8/10
The Fourth Season of TOS?
26 December 2006
Imagine the dilemma faced by the producers of this "cartoon show": A series that would entertain and perhaps even educate, without offending the sensitivities of children and their parents, while very closely watched by older viewers with near-eidetic memories.

At its broadcast premiere TAS was compulsory viewing for any college-age Trekker if only because there was no other reason for anyone that age to publicly admit their Saturday morning viewing habits. All the same I missed perhaps a third of the episodes broadcast. Years later I passed on buying the series on videotape save for the first two episodes. I couldn't resist the DVD set.
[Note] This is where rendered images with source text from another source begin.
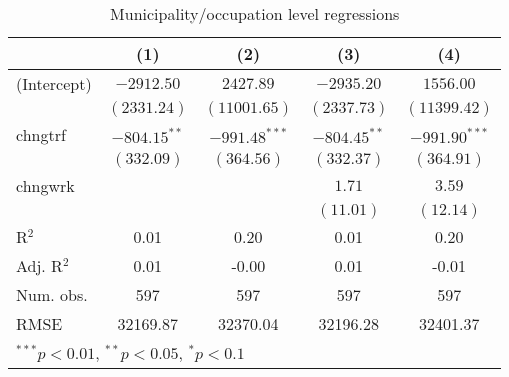 
\begin{table}
\caption{Municipality/occupation level regressions}
\begin{center}
\begin{tabular}{l c c c c }
\hline
 & (1) & (2) & (3) & (4) \\
\hline
(Intercept) & $-2912.50$     & $2427.89$       & $-2935.20$     & $1556.00$       \\
            & $(2331.24)$    & $(11001.65)$    & $(2337.73)$    & $(11399.42)$    \\
chngtrf     & $-804.15^{**}$ & $-991.48^{***}$ & $-804.45^{**}$ & $-991.90^{***}$ \\
            & $(332.09)$     & $(364.56)$      & $(332.37)$     & $(364.91)$      \\
chngwrk     &                &                 & $1.71$         & $3.59$          \\
            &                &                 & $(11.01)$      & $(12.14)$       \\
\hline
R$^2$       & 0.01           & 0.20            & 0.01           & 0.20            \\
Adj. R$^2$  & 0.01           & -0.00           & 0.01           & -0.01           \\
Num. obs.   & 597            & 597             & 597            & 597             \\
RMSE        & 32169.87       & 32370.04        & 32196.28       & 32401.37        \\
\hline
\multicolumn{5}{l}{\scriptsize{$^{***}p<0.01$, $^{**}p<0.05$, $^*p<0.1$}}
\end{tabular}
\label{table:coefficients}
\end{center}
\end{table}
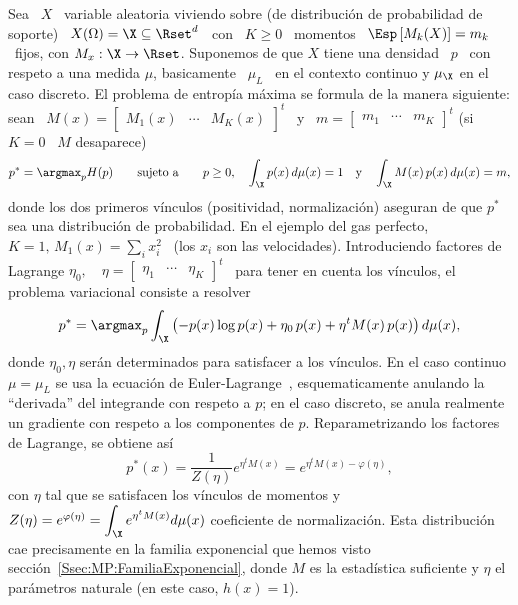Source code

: Sea \ $X$ \ variable aleatoria viviendo sobre (de distribuci\'on de probabilidad
de soporte) \ $X(\Omega) = \X \subseteq \Rset^d$  \ con \ $K \ge 0$ \ momentos \
$\Esp\left[ M_k(X) \right] = m_k$ \ fijos, con $M_x: \X \to \Rset$. Suponemos de
que $X$ tiene una densidad \ $p$ \ con respeto a una medida $\mu$, basicamente \
$\mu_L$ \ en el contexto continuo y $\mu_\X$ en el caso discreto. El problema de
entrop\'ia  m\'axima   se  formula  de   la  manera  siguiente:  sean   \  $M(x)
=  \begin{bmatrix}  M_1(x)  &  \cdots   &  M_K(x)  \end{bmatrix}^t$  \  y  \  $m
=  \begin{bmatrix} m_1  &  \cdots  & m_K  \end{bmatrix}^t$  (si $K  =  0$ \  $M$
desaparece)
%
\[
p^* = \argmax_p H(p) \qquad \mbox{sujeto a} \qquad p \ge 0, \quad \int_\X p(x) \, d\mu(x) = 1 \quad \mbox{y} 
\quad \int_\X M(x) \, p(x) \, d\mu(x) = m,
\]
%
donde los dos primeros v\'inculos (positividad, normalizaci\'on) aseguran de que
$p^*$ sea una distribuci\'on de probabilidad. En el ejemplo del gas perfecto, $K
= 1, \, M_1(x) = \sum_i  x_i^2$ \ (los $x_i$ son las velocidades). Introduciendo
factores de  Lagrange $\eta_0,  \quad \eta =  \begin{bmatrix} \eta_1 &  \cdots &
  \eta_K \end{bmatrix}^t$  \ para  tener en cuenta  los v\'inculos,  el problema
variacional   consiste  a   resolver~\cite{GelFom63,  Bru04,   Mil00,  CamMar09,
  CovTho06}
%
\[
p^* = \argmax_p \int_\X  \left( - p(x) \log p(x) + \eta_0  \, p(x) + \eta^t M(x)
  \, p(x) \right) d\mu(x),
\]
%
donde $\eta_0, \eta$ ser\'an determinados  para satisfacer a los v\'inculos.  En
el    caso   continuo    $\mu   =    \mu_L$    se   usa    la   ecuaci\'on    de
Euler-Lagrange~\cite{GelFom63, Bru04}, esquematicamente anulando la ``derivada''
del integrande  con respeto a  $p$; en el  caso discreto, se anula  realmente un
gradiente con respeto a los componentes de $p$. Reparametrizando los factores de
Lagrange, se obtiene as\'i
%
\[
p^*(x) = \frac{1}{Z(\eta)} e^{\eta^t M(x)} = e^{\eta^t M(x) - \varphi(\eta)},
\]
%
con  $\eta$ tal que  se satisfacen  los v\'inculos  de momentos  y \  $Z(\eta) =
e^{\varphi(\eta)} =  \displaystyle \int_\X e^{\eta^t  M(x)} d\mu(x)$ coeficiente
de  normalizaci\'on.   Esta  distribuci\'on   cae  precisamente  en  la  familia
exponencial  que hemos  visto  secci\'on~\ref{Ssec:MP:FamiliaExponencial}, donde
$M$ es  la estad\'istica suficiente y  $\eta$ el par\'ametros  naturale (en este
caso, $h(x) = 1$).


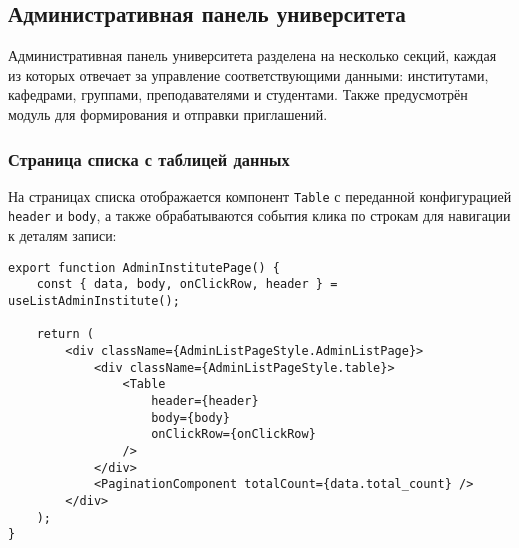\subsection{Административная панель университета}
Административная панель университета разделена на несколько секций, каждая из которых отвечает за управление соответствующими данными: институтами, кафедрами, группами, преподавателями и студентами. Также предусмотрён модуль для формирования и отправки приглашений.

\subsubsection{Страница списка с таблицей данных}
На страницах списка отображается компонент \texttt{Table} с переданной конфигурацией \texttt{header} и \texttt{body}, а также обрабатываются события клика по строкам для навигации к деталям записи:
\begin{lstlisting}[caption={Компонент страницы списка институтов}]
export function AdminInstitutePage() {
    const { data, body, onClickRow, header } = useListAdminInstitute();

    return (
        <div className={AdminListPageStyle.AdminListPage}>
            <div className={AdminListPageStyle.table}>
                <Table
                    header={header}
                    body={body}
                    onClickRow={onClickRow}
                />
            </div>
            <PaginationComponent totalCount={data.total_count} />
        </div>
    );
}
\end{lstlisting}

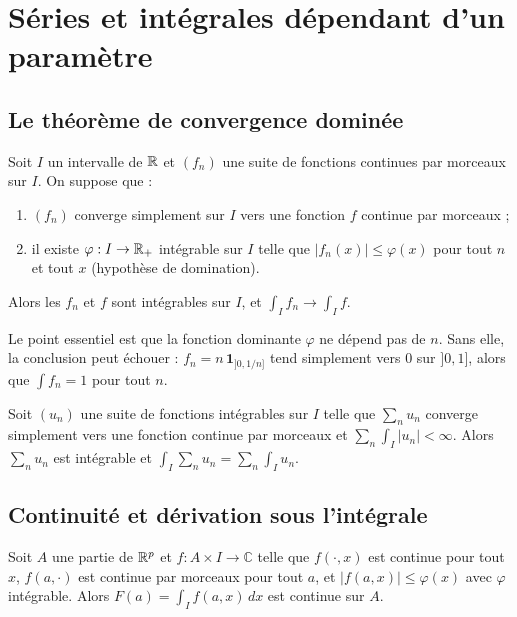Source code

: \section{Séries et intégrales dépendant d'un paramètre}\label{appA:sec:param}

\subsection{Le théorème de convergence dominée}

\begin{theorem}\label{appA:thm:cvd}
Soit $I$ un intervalle de $\R$ et $(f_n)$ une suite de fonctions continues par morceaux sur $I$. On suppose que :
\begin{enumerate}
\item $(f_n)$ converge simplement sur $I$ vers une fonction $f$ continue par morceaux ;
\item il existe $\varphi:I\to\R_+$ intégrable sur $I$ telle que $|f_n(x)|\le\varphi(x)$ pour tout $n$ et tout $x$
(hypothèse de domination).
\end{enumerate}
Alors les $f_n$ et $f$ sont intégrables sur $I$, et $\int_If_n\to\int_If$.
\end{theorem}

Le point essentiel est que la fonction dominante $\varphi$ ne dépend pas de $n$. Sans elle, la conclusion peut échouer :
$f_n=n\,\mathbf 1_{]0,1/n]}$ tend simplement vers $0$ sur $]0,1]$, alors que $\int f_n=1$ pour tout $n$.

\begin{theorem}\label{appA:thm:serieint}
Soit $(u_n)$ une suite de fonctions intégrables sur $I$ telle que $\sum_n u_n$ converge simplement vers une fonction
continue par morceaux et $\sum_n\int_I|u_n|<\infty$. Alors $\sum_nu_n$ est intégrable et
$\int_I\sum_nu_n=\sum_n\int_Iu_n$.
\end{theorem}

\subsection{Continuité et dérivation sous l'intégrale}

\begin{theorem}\label{appA:thm:cont}
Soit $A$ une partie de $\R^p$ et $f:A\times I\to\mathbb{C}$ telle que $f(\cdot,x)$ est continue pour tout $x$, $f(a,\cdot)$ est
continue par morceaux pour tout $a$, et $|f(a,x)|\le\varphi(x)$ avec $\varphi$ intégrable. Alors
$F(a)=\int_If(a,x)\,dx$ est continue sur $A$.
\end{theorem}

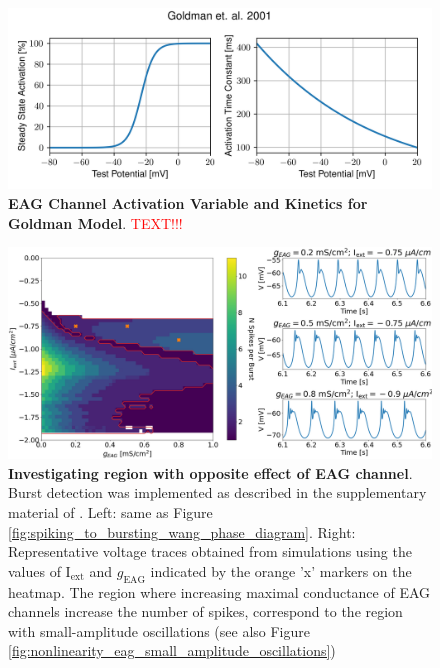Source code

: \documentclass[../main.tex]{subfiles}
\begin{document}
\begin{figure}[!t]
    \centering
    \includegraphics[width=0.8\linewidth]{../img/spiking_to_bursting/eag_goldman.png}
    \caption[EAG Channel Activation Variable and Kinetics for Goldman Model]{
        \textbf{EAG Channel Activation Variable and Kinetics for Goldman Model}. \textcolor{red}{TEXT!!!}
    }
    \label{fig:spiking_to_bursting_eag_params_goldman}
\end{figure}

\begin{figure}[!t]
    \centering
    \includegraphics[width=0.9\linewidth]{../img/spiking_to_bursting/nonlinearity_eag.png}
    \caption[Investigating region with opposite effect of EAG channel]{
        \textbf{Investigating region with opposite effect of EAG channel}. Burst detection was implemented as described in the supplementary material of \parencite{franciRobustTunableBursting2018}. Left: same as Figure \ref{fig:spiking_to_bursting_wang_phase_diagram}. Right: Representative voltage traces obtained from simulations using the values of I$_{\text{ext}}$ and $g_{\text{EAG}}$ indicated by the orange 'x' markers on the heatmap. The region where increasing maximal conductance of EAG channels increase the number of spikes, correspond to the region with small-amplitude oscillations (see also Figure \ref{fig:nonlinearity_eag_small_amplitude_oscillations})
    }
    \label{fig:nonlinearity_eag}
\end{figure}
\end{document}
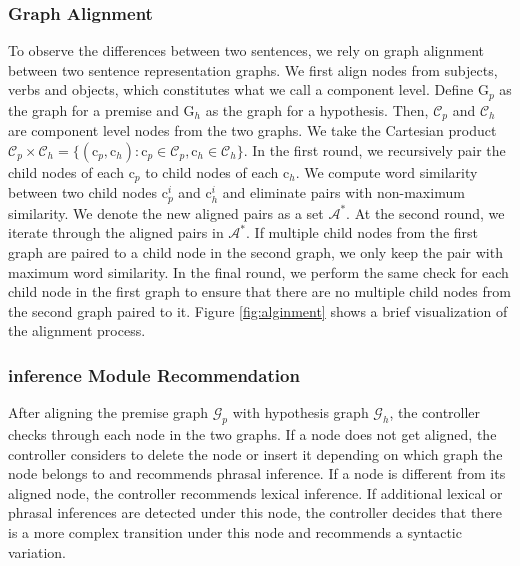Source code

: \documentclass[11pt,a4paper]{article}
\begin{document}
\subsubsection{Graph Alignment}
To observe the differences between two sentences, we rely on graph alignment between two sentence representation graphs. We first align nodes from subjects, verbs and objects, which constitutes what we call a component level. Define $\mathrm{G}_p$ as the graph for a premise and $\mathrm{G}_h$ as the graph for a hypothesis. Then, $\mathcal{C}_p$ and $\mathcal{C}_h$ are component level nodes from the two graphs. We take
the Cartesian product   $\mathcal{C}_p\times \mathcal{C}_h
= \{(\mathrm{c}_p, \mathrm{c}_h): \mathrm{c}_p \in \mathcal{C}_p, \mathrm{c}_h \in \mathcal{C}_h \}$. In the first round, we recursively pair the child nodes of each $\mathrm{c}_p$ to child nodes of each $\mathrm{c}_h$. 
We compute word similarity between two child nodes $\mathrm{c}_p^i$ and $\mathrm{c}_h^i$ and eliminate pairs with non-maximum similarity. We denote the new aligned pairs as a set $\mathcal{A}^*$. At the second round, we iterate through the aligned pairs in $\mathcal{A}^*$. If multiple child nodes from the first graph are paired to a child node in the second graph, we only keep the pair with maximum word similarity. In the final round, we perform the same check for each child node in the first graph to ensure that there are no multiple child nodes from the second graph paired to it. Figure \ref{fig:alginment} shows a brief visualization of the alignment process. 

\subsubsection{inference Module Recommendation}
After aligning the premise graph $\mathcal{G}_{p}$ with hypothesis graph $\mathcal{G}_{h}$, the controller checks through each node in the two graphs. If a node does not get aligned, the controller considers to delete the node or insert it depending on which graph the node belongs to and recommends phrasal inference. If a node is different from its aligned node, the controller recommends lexical inference. If additional lexical or phrasal inferences are detected under this node, the controller decides that there is a more complex transition under this node and recommends a syntactic variation.
\end{document}
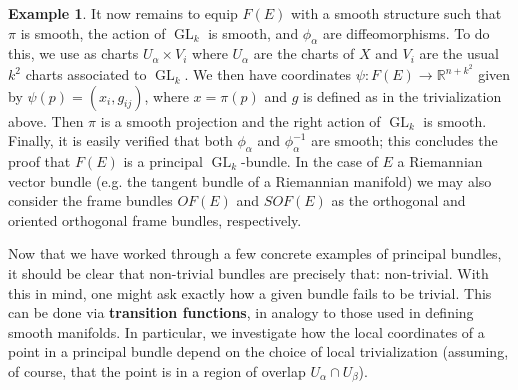\documentclass{book}
\newcommand{\R}{\mathbb{R}}
\DeclareMathOperator{\GL}{GL}
\theoremstyle{plain}
\theoremstyle{definition}
\newtheorem{exmp}{Example}
\theoremstyle{remark}
\begin{document}
\begin{exmp}
    It now remains to equip $F(E)$ with a smooth structure such that $\pi$ is smooth, the action of $\GL_k$ is smooth, and $\phi_\alpha$ are
    diffeomorphisms. To do this, we use as charts $U_\alpha\times V_i$ where $U_\alpha$ are the charts of $X$ and $V_i$ are the usual $k^2$
    charts associated to $\GL_k$. We then have coordinates $\psi:F(E)\to\R^{n+k^2}$ given by $\psi(p)=(x_i,g_{ij})$, where $x=\pi(p)$ and $g$
    is defined as in the trivialization above. Then $\pi$ is a smooth projection and the right action of $\GL_k$ is smooth. Finally, it is easily
    verified that both $\phi_\alpha$ and $\phi_\alpha^{-1}$ are smooth; this concludes the proof that $F(E)$ is a principal $\GL_k$-bundle. In the
    case of $E$ a Riemannian vector bundle (e.g. the tangent bundle of a Riemannian manifold) we may also consider the frame bundles
    $OF(E)$ and $SOF(E)$ as the orthogonal and oriented orthogonal frame bundles, respectively.
    

\end{exmp}

Now that we have worked through a few concrete examples of principal bundles, it should be clear that non-trivial bundles are precisely that: non-trivial.
With this in mind, one might ask exactly how a
given bundle fails to be trivial. This can be done via \textbf{transition functions}, in analogy to those used in defining smooth manifolds.
In particular, we investigate how the local coordinates of a point in a principal bundle depend on the choice of local trivialization (assuming, of
course, that the point is in a region of overlap $U_\alpha\cap U_\beta$).
\end{document}
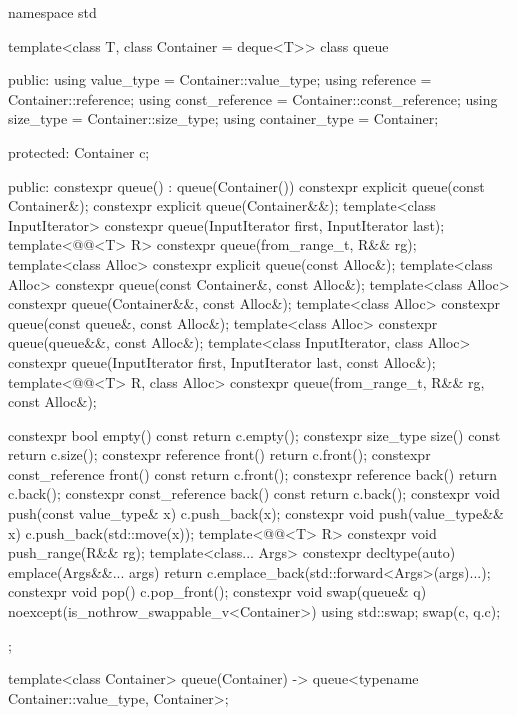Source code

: \begin{codeblock}
namespace std {
  template<class T, class Container = deque<T>>
  class queue {
  public:
    using value_type      = Container::value_type;
    using reference       = Container::reference;
    using const_reference = Container::const_reference;
    using size_type       = Container::size_type;
    using container_type  = Container;

  protected:
    Container c;

  public:
    constexpr queue() : queue(Container()) {}
    constexpr explicit queue(const Container&);
    constexpr explicit queue(Container&&);
    template<class InputIterator> constexpr queue(InputIterator first, InputIterator last);
    template<@@<T> R> constexpr queue(from_range_t, R&& rg);
    template<class Alloc> constexpr explicit queue(const Alloc&);
    template<class Alloc> constexpr queue(const Container&, const Alloc&);
    template<class Alloc> constexpr queue(Container&&, const Alloc&);
    template<class Alloc> constexpr queue(const queue&, const Alloc&);
    template<class Alloc> constexpr queue(queue&&, const Alloc&);
    template<class InputIterator, class Alloc>
      constexpr queue(InputIterator first, InputIterator last, const Alloc&);
    template<@@<T> R, class Alloc>
      constexpr queue(from_range_t, R&& rg, const Alloc&);

    constexpr bool              empty() const     { return c.empty(); }
    constexpr size_type         size()  const     { return c.size(); }
    constexpr reference         front()           { return c.front(); }
    constexpr const_reference   front() const     { return c.front(); }
    constexpr reference         back()            { return c.back(); }
    constexpr const_reference   back() const      { return c.back(); }
    constexpr void push(const value_type& x)      { c.push_back(x); }
    constexpr void push(value_type&& x)           { c.push_back(std::move(x)); }
    template<@@<T> R> constexpr void push_range(R&& rg);
    template<class... Args>
      constexpr decltype(auto) emplace(Args&&... args)
        { return c.emplace_back(std::forward<Args>(args)...); }
    constexpr void pop()                          { c.pop_front(); }
    constexpr void swap(queue& q) noexcept(is_nothrow_swappable_v<Container>)
      { using std::swap; swap(c, q.c); }
  };

  template<class Container>
    queue(Container) -> queue<typename Container::value_type, Container>;

}
\end{codeblock}
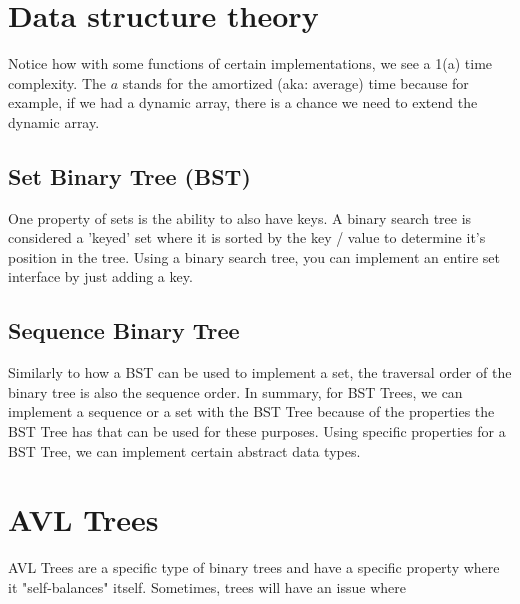 \documentclass[11pt,a4paper,english]{paper}
\begin{document}
\section{Data structure theory}

\bigskip
\noindent Notice how with some functions of certain implementations, we see a 1(a) time complexity. The $a$ stands for the amortized (aka: average) time because for example, if we had a dynamic array, there is a chance we need to extend the dynamic array.

\bigskip
\subsection{Set Binary Tree (BST)} 

One property of sets is the ability to also have keys. A binary search tree is considered a 'keyed' set where it is sorted by the key / value to determine it's position in the tree. Using a binary search tree, you can implement an entire set interface by just adding a key.

\subsection{Sequence Binary Tree}

Similarly to how a BST can be used to implement a set, the traversal order of the binary tree is also the sequence order. In summary, for BST Trees, we can implement a sequence or a set with the BST Tree because of the properties the BST Tree has that can be used for these purposes. Using specific properties for a BST Tree, we can implement certain abstract data types. 

\section{AVL Trees}

AVL Trees are a specific type of binary trees and have a specific property where it "self-balances" itself. Sometimes, trees will have an issue where 
\end{document}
Fast forward some decades from its premiere and I can only report how quietly pleased I remain whenever I revisit TAS.

Mass-produced animation in the Seventies was what it was, but Filmation had a good track record as an animation studio, showing suitable respect in adapting radio or older TV shows as well as The Cosby Kids.

Yet this was anything but standard toonfare, not with the direct participation of Gene Roddenberry and Dorothy Fontana, most of the TOS regulars, and a studio committed to illustrate, storyboard and animate crowded story lines set in a consistent Trek universe, not practically constrained by an effects budget but limited to a general budget and production deadline, utilizing "library" shots and continuity at every opportunity, and fitting each story into 25 minutes or less with two commercial breaks.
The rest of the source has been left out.